On 8 August 2026, he was loaned to CS Constantine.

==International career==
Anatouf was called up to the Algerian under-17 team for the 2022 Arab Cup U-17, and was named player of the tournament, after scoring twice in six games, and helping his team win the tournament. He was called up again for the Algiers U17 International Tournament in March 2023, finishing with three goals in three appearances.

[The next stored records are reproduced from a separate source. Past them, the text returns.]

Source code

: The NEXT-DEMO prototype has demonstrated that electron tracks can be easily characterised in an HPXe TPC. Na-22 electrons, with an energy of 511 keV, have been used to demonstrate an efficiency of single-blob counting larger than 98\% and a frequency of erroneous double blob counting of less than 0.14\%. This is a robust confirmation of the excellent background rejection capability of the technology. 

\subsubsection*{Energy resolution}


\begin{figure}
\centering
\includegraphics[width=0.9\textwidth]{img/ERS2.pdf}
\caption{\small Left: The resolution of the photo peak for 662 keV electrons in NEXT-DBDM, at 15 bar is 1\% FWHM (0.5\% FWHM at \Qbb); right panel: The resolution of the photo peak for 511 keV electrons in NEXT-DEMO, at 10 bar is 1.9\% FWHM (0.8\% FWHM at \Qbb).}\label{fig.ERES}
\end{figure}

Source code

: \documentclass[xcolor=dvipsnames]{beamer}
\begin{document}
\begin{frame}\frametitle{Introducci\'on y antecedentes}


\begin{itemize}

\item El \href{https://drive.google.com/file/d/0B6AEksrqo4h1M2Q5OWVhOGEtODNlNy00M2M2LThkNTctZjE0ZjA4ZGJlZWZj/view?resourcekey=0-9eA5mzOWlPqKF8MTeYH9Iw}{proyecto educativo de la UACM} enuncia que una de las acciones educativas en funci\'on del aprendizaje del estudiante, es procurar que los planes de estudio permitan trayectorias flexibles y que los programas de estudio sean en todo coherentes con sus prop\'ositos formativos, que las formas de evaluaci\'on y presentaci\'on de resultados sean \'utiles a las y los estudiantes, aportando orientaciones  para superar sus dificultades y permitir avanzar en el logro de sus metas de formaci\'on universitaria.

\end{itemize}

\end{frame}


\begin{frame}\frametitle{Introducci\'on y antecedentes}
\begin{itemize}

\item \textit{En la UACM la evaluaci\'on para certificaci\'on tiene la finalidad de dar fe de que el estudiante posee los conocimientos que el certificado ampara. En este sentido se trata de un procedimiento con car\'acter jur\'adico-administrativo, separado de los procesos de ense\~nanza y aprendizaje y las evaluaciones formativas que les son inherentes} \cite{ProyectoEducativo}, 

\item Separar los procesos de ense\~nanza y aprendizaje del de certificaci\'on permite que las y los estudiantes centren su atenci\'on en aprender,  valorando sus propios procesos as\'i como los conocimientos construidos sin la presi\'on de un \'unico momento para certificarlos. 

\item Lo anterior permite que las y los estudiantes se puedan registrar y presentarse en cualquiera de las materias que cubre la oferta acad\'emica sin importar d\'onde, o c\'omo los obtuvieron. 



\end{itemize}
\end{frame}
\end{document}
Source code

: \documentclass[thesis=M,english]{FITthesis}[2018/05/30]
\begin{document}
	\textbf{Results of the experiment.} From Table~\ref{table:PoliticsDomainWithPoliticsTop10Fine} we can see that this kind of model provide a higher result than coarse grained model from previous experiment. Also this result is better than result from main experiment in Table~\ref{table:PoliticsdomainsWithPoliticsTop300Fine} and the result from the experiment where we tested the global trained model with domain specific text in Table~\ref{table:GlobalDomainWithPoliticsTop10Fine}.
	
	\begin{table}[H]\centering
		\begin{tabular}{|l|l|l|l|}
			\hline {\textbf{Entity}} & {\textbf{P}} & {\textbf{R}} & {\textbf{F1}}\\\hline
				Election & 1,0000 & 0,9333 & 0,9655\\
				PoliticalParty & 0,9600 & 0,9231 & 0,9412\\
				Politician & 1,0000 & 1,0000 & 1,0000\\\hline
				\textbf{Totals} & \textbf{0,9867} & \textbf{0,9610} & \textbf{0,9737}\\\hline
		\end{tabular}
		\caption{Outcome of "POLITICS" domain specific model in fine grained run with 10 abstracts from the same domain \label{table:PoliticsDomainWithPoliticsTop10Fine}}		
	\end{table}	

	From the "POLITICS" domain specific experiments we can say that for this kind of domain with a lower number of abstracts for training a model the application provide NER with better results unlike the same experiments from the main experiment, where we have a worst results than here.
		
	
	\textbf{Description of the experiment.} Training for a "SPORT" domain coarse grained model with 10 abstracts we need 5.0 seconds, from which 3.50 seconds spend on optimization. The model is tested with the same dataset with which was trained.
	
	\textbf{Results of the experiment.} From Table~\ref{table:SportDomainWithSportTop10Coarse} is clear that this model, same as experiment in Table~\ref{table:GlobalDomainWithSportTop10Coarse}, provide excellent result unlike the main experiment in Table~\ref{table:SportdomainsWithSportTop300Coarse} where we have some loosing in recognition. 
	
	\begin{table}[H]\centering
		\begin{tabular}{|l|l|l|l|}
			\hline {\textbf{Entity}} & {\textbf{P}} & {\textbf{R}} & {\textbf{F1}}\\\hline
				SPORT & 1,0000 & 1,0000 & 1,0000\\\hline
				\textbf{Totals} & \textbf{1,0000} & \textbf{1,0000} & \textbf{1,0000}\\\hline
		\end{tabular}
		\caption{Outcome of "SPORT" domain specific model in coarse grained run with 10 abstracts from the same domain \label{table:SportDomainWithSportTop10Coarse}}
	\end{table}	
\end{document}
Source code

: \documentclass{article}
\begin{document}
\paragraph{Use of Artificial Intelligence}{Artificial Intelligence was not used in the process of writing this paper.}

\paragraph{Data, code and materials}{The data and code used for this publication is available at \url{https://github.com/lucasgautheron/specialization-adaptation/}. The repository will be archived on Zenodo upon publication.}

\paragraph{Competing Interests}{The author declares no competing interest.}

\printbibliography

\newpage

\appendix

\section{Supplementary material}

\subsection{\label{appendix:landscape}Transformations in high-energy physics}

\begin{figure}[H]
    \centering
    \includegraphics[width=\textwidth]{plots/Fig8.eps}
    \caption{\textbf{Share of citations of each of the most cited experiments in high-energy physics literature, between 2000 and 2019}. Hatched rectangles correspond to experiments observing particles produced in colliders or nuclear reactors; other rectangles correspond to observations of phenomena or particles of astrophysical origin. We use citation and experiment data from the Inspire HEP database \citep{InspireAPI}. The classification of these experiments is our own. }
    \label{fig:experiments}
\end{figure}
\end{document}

He was named in the Algerian squad for the 2023 Africa U-17 Cup of Nations, and gave an interview before the opening game against Somalia, stating that Algeria would have to begin the tournament well. In the 22nd minute of the game against Somalia, he intercepted a misplaced back-pass from Somali defender Abdirahman Ahmed, taking the ball past goalkeeper Abdikadir Ali with his first touch and scoring. He scored Algeria's second in the 51st minute, finishing from a corner, as Algeria won the game 2–0, and Anatouf was named man of the match. Algeria lost the second game of the tournament 3–0 to Senegal, with Anatouf apologising to fans after the game for the "mistakes" the team made.

==Personal life==
Anatouf has expressed his admiration for Nigerian striker Victor Osimhen, while stating that he wishes to emulate French striker Kylian Mbappé.